**TASK PROMPT**.
Below are entries with pictures among them; reproduce exactly, and only, the lines from the one containing "на локальной машине!" down to the one containing "This Java Command-Line", without the pictures.

━━ SUPPLIED MATERIAL

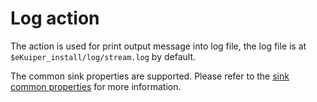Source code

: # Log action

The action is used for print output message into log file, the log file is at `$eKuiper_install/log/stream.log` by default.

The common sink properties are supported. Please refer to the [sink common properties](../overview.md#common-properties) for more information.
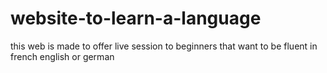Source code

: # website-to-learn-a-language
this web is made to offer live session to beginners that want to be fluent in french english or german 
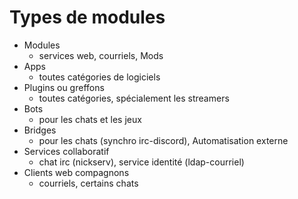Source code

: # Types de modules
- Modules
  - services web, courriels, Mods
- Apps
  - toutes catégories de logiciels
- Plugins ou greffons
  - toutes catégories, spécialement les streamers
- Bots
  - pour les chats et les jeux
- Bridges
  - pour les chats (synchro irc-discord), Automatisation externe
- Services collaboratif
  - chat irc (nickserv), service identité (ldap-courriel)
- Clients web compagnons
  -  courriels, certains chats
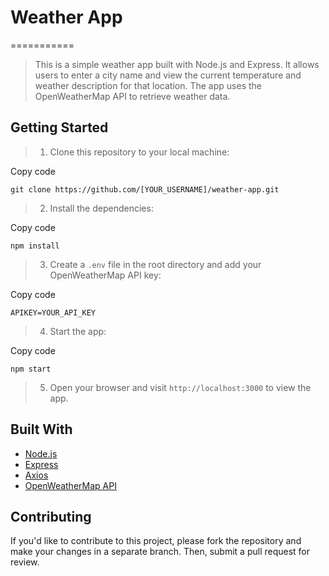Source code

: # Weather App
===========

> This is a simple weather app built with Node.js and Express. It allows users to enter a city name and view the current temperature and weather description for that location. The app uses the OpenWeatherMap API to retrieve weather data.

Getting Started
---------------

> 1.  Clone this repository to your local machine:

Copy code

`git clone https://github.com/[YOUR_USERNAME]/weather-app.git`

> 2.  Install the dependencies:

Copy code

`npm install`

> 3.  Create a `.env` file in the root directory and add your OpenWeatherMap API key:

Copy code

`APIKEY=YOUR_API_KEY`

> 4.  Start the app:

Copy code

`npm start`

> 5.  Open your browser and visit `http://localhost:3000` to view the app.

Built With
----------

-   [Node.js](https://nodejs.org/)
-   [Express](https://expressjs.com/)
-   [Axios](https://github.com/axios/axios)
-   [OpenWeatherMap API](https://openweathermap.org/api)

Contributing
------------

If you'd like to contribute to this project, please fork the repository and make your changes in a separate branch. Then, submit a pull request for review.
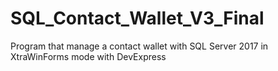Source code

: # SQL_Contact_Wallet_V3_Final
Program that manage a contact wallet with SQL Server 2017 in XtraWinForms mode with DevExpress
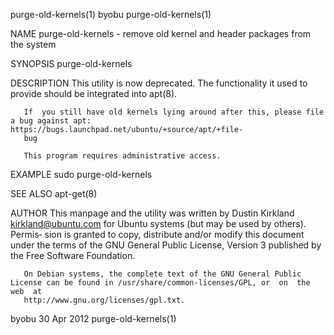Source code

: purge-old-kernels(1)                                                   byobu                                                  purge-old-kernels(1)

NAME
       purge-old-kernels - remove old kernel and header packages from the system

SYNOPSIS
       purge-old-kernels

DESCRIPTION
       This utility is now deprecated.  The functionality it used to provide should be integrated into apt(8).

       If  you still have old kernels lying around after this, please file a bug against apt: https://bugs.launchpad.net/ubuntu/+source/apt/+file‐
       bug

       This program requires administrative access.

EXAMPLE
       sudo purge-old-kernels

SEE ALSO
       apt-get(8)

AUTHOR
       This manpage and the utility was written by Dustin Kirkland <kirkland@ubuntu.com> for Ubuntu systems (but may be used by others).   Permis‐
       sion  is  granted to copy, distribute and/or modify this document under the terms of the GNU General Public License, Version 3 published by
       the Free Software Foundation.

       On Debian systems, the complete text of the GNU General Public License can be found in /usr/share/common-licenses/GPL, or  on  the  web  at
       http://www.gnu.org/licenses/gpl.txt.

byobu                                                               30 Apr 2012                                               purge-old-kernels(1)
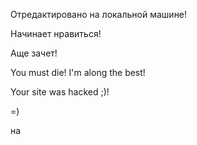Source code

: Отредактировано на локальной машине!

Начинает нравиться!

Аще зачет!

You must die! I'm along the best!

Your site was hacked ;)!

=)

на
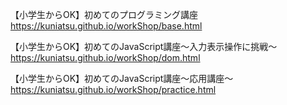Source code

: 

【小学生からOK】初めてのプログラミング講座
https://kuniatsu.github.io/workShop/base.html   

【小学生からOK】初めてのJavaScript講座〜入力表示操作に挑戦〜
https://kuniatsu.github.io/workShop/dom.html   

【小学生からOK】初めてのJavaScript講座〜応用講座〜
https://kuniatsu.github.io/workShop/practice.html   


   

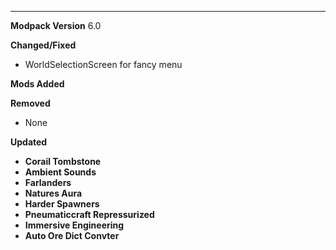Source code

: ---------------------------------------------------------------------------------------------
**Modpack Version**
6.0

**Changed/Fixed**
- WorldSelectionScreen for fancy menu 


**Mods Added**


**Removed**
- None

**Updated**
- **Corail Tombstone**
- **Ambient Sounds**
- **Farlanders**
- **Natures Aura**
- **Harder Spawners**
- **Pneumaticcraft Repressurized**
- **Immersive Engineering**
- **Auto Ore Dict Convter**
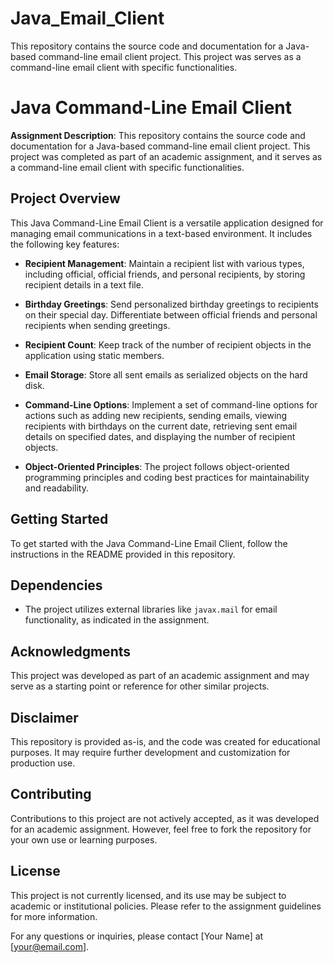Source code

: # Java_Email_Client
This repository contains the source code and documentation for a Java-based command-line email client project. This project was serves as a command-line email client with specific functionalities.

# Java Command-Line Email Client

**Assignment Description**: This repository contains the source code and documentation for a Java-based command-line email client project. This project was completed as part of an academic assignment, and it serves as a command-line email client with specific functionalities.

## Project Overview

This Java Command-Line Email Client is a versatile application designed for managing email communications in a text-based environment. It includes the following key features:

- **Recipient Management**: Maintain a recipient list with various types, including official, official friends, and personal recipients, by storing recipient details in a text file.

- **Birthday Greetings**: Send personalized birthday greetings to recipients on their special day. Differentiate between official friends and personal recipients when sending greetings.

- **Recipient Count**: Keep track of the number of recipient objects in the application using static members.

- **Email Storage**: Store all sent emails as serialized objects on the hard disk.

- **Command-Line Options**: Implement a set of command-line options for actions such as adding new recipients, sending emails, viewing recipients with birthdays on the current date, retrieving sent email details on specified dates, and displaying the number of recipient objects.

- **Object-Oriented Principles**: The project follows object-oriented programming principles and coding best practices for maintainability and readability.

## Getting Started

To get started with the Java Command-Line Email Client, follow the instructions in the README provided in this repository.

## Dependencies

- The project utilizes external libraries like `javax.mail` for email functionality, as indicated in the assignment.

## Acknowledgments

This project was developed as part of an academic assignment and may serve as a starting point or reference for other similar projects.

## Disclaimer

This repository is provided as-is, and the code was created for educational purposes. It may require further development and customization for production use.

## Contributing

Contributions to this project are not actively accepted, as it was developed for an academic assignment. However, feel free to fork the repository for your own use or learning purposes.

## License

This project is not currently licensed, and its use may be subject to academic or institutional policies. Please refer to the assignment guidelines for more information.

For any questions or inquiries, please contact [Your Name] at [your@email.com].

━━━━
━━ SUPPLIED MATERIAL

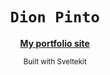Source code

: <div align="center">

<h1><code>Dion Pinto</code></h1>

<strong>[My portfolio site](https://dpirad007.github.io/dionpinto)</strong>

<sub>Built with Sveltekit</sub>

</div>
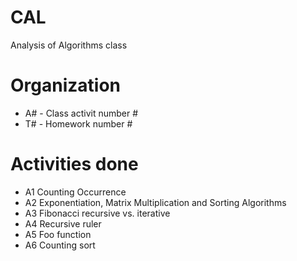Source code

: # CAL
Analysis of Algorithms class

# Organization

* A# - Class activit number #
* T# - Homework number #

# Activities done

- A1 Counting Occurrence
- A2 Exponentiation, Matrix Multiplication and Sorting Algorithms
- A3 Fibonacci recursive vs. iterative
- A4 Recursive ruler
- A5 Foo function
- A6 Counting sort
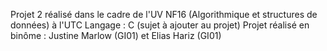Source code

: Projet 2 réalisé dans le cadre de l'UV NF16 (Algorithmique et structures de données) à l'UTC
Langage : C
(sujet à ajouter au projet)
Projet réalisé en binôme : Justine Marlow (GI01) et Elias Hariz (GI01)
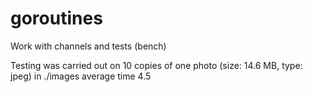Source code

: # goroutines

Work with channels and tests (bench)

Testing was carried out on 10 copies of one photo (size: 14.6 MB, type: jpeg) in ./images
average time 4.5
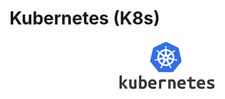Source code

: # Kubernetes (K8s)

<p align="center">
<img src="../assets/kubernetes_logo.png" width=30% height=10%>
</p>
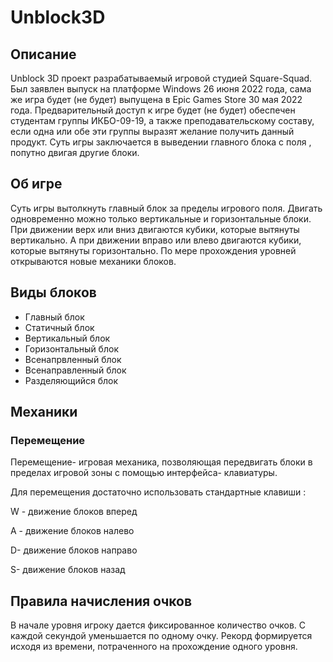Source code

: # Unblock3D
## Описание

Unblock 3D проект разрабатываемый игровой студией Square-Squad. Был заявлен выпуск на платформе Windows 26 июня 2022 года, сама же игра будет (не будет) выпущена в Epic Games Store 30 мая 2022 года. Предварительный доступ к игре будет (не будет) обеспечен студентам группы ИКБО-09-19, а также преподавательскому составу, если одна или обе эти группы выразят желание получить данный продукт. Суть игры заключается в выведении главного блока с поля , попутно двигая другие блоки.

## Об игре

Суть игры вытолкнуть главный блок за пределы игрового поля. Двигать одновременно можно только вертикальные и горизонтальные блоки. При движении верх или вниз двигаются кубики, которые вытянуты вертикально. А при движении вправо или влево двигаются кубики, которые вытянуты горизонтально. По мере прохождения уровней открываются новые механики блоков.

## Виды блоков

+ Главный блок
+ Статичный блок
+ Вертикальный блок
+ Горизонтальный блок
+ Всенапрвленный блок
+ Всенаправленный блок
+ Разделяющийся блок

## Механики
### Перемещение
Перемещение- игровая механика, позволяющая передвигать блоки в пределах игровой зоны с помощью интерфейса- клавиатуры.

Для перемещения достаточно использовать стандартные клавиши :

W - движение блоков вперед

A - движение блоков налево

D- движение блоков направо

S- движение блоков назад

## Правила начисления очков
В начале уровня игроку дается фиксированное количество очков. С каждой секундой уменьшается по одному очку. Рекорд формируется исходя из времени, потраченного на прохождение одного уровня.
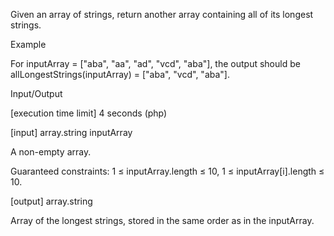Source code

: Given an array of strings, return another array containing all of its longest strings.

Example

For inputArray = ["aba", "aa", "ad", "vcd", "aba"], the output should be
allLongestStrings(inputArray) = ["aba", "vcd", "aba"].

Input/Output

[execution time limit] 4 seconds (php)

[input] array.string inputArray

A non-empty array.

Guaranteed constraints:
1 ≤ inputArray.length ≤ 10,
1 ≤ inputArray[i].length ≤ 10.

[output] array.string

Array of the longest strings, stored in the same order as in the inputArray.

━━━━
━━ SUPPLIED MATERIAL

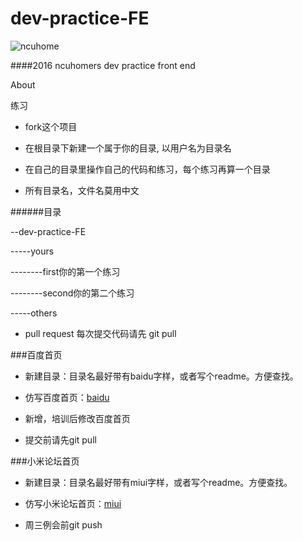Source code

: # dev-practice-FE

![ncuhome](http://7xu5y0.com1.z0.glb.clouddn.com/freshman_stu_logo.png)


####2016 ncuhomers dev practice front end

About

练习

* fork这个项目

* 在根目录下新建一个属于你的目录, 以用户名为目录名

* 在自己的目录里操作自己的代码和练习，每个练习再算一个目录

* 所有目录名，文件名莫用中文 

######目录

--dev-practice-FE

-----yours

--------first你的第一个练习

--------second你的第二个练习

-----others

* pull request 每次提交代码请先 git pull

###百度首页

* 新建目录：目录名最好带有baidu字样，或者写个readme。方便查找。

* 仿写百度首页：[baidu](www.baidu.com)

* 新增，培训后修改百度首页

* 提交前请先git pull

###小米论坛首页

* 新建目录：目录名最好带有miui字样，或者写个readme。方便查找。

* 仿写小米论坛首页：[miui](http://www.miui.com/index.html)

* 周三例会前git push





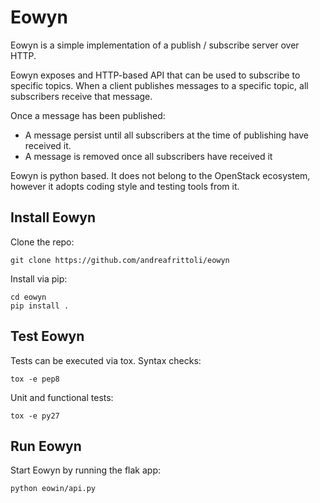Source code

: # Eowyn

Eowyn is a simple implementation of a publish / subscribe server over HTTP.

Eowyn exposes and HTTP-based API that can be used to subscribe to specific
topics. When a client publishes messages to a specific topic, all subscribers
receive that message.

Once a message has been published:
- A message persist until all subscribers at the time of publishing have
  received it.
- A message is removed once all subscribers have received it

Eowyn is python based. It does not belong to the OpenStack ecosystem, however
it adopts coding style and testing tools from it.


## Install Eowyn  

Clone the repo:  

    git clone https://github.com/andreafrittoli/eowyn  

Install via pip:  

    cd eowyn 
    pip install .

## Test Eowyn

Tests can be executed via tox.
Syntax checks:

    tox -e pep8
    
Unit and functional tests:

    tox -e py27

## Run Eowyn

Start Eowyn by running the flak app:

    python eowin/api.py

━━━━

**EXERCISE ANSWER**.
: Отредактировано на локальной машине!

Начинает нравиться!

Аще зачет!

You must die! I'm along the best!

Your site was hacked ;)!

=)

на
Source code

: 

【小学生からOK】初めてのプログラミング講座
https://kuniatsu.github.io/workShop/base.html   

【小学生からOK】初めてのJavaScript講座〜入力表示操作に挑戦〜
https://kuniatsu.github.io/workShop/dom.html   

【小学生からOK】初めてのJavaScript講座〜応用講座〜
https://kuniatsu.github.io/workShop/practice.html   


   

Source code

: ---------------------------------------------------------------------------------------------
**Modpack Version**
6.0

**Changed/Fixed**
- WorldSelectionScreen for fancy menu 


**Mods Added**


**Removed**
- None

**Updated**
- **Corail Tombstone**
- **Ambient Sounds**
- **Farlanders**
- **Natures Aura**
- **Harder Spawners**
- **Pneumaticcraft Repressurized**
- **Immersive Engineering**
- **Auto Ore Dict Convter**
Source code

: # Java_Email_Client
This repository contains the source code and documentation for a Java-based command-line email client project. This project was serves as a command-line email client with specific functionalities.

# Java Command-Line Email Client

**Assignment Description**: This repository contains the source code and documentation for a Java-based command-line email client project. This project was completed as part of an academic assignment, and it serves as a command-line email client with specific functionalities.

## Project Overview

This Java Command-Line Email Client is a versatile application designed for managing email communications in a text-based environment. It includes the following key features:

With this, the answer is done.